WHAT THE TASK REQUIRES | Omitting any pictures, transcribe the entries below exactly.

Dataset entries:
________________

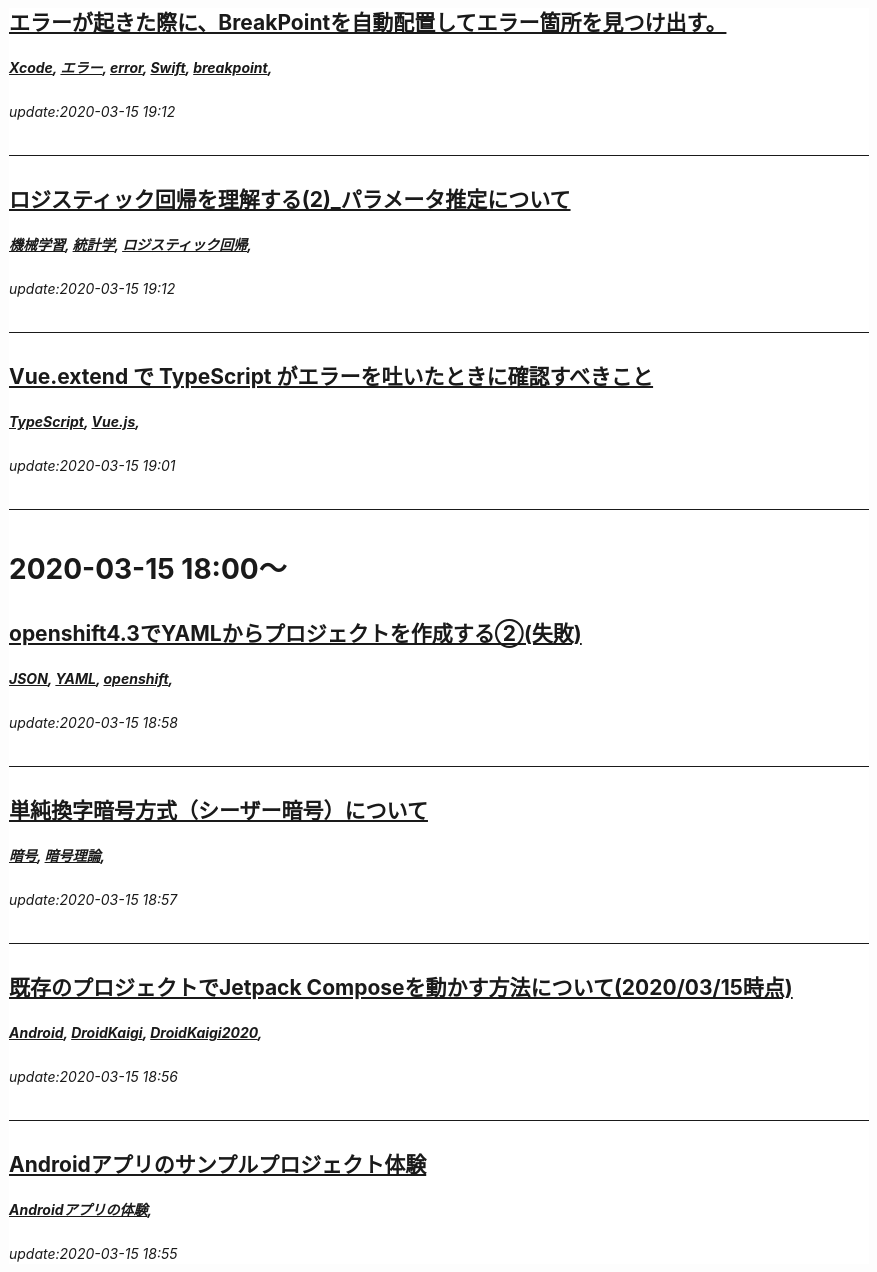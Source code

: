 ## [エラーが起きた際に、BreakPointを自動配置してエラー箇所を見つけ出す。](https://qiita.com/yuto_00002/items/8b9171859b1d5ef07d53)
##### [Xcode](https://qiita.com/tags/Xcode), [エラー](https://qiita.com/tags/エラー), [error](https://qiita.com/tags/error), [Swift](https://qiita.com/tags/Swift), [breakpoint](https://qiita.com/tags/breakpoint), 
###### update:2020-03-15 19:12
---
## [ロジスティック回帰を理解する(2)_パラメータ推定について](https://qiita.com/g-k/items/7f9eb73d088d35b7ab63)
##### [機械学習](https://qiita.com/tags/機械学習), [統計学](https://qiita.com/tags/統計学), [ロジスティック回帰](https://qiita.com/tags/ロジスティック回帰), 
###### update:2020-03-15 19:12
---
## [Vue.extend で TypeScript がエラーを吐いたときに確認すべきこと](https://qiita.com/dora1998/items/299d982eef24d6ab203c)
##### [TypeScript](https://qiita.com/tags/TypeScript), [Vue.js](https://qiita.com/tags/Vue.js), 
###### update:2020-03-15 19:01
---




# 2020-03-15 18:00～
## [openshift4.3でYAMLからプロジェクトを作成する②(失敗)](https://qiita.com/imp555sti/items/5944c5bfc4f7c717150e)
##### [JSON](https://qiita.com/tags/JSON), [YAML](https://qiita.com/tags/YAML), [openshift](https://qiita.com/tags/openshift), 
###### update:2020-03-15 18:58
---
## [単純換字暗号方式（シーザー暗号）について](https://qiita.com/ktr_gun/items/886966dc2795ef87a07c)
##### [暗号](https://qiita.com/tags/暗号), [暗号理論](https://qiita.com/tags/暗号理論), 
###### update:2020-03-15 18:57
---
## [既存のプロジェクトでJetpack Composeを動かす方法について(2020/03/15時点)](https://qiita.com/takahirom/items/a3bcfc8c6d015f43aed9)
##### [Android](https://qiita.com/tags/Android), [DroidKaigi](https://qiita.com/tags/DroidKaigi), [DroidKaigi2020](https://qiita.com/tags/DroidKaigi2020), 
###### update:2020-03-15 18:56
---
## [Androidアプリのサンプルプロジェクト体験](https://qiita.com/nayylin/items/8178d4b0d90bf515d67c)
##### [Androidアプリの体験](https://qiita.com/tags/Androidアプリの体験), 
###### update:2020-03-15 18:55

________________

TASK RESULT |
Source code

: ## [エラーが起きた際に、BreakPointを自動配置してエラー箇所を見つけ出す。](https://qiita.com/yuto_00002/items/8b9171859b1d5ef07d53)
##### [Xcode](https://qiita.com/tags/Xcode), [エラー](https://qiita.com/tags/エラー), [error](https://qiita.com/tags/error), [Swift](https://qiita.com/tags/Swift), [breakpoint](https://qiita.com/tags/breakpoint), 
###### update:2020-03-15 19:12
---
## [ロジスティック回帰を理解する(2)_パラメータ推定について](https://qiita.com/g-k/items/7f9eb73d088d35b7ab63)
##### [機械学習](https://qiita.com/tags/機械学習), [統計学](https://qiita.com/tags/統計学), [ロジスティック回帰](https://qiita.com/tags/ロジスティック回帰), 
###### update:2020-03-15 19:12
---
## [Vue.extend で TypeScript がエラーを吐いたときに確認すべきこと](https://qiita.com/dora1998/items/299d982eef24d6ab203c)
##### [TypeScript](https://qiita.com/tags/TypeScript), [Vue.js](https://qiita.com/tags/Vue.js), 
###### update:2020-03-15 19:01
---




# 2020-03-15 18:00～
## [openshift4.3でYAMLからプロジェクトを作成する②(失敗)](https://qiita.com/imp555sti/items/5944c5bfc4f7c717150e)
##### [JSON](https://qiita.com/tags/JSON), [YAML](https://qiita.com/tags/YAML), [openshift](https://qiita.com/tags/openshift), 
###### update:2020-03-15 18:58
---
## [単純換字暗号方式（シーザー暗号）について](https://qiita.com/ktr_gun/items/886966dc2795ef87a07c)
##### [暗号](https://qiita.com/tags/暗号), [暗号理論](https://qiita.com/tags/暗号理論), 
###### update:2020-03-15 18:57
---
## [既存のプロジェクトでJetpack Composeを動かす方法について(2020/03/15時点)](https://qiita.com/takahirom/items/a3bcfc8c6d015f43aed9)
##### [Android](https://qiita.com/tags/Android), [DroidKaigi](https://qiita.com/tags/DroidKaigi), [DroidKaigi2020](https://qiita.com/tags/DroidKaigi2020), 
###### update:2020-03-15 18:56
---
## [Androidアプリのサンプルプロジェクト体験](https://qiita.com/nayylin/items/8178d4b0d90bf515d67c)
##### [Androidアプリの体験](https://qiita.com/tags/Androidアプリの体験), 
###### update:2020-03-15 18:55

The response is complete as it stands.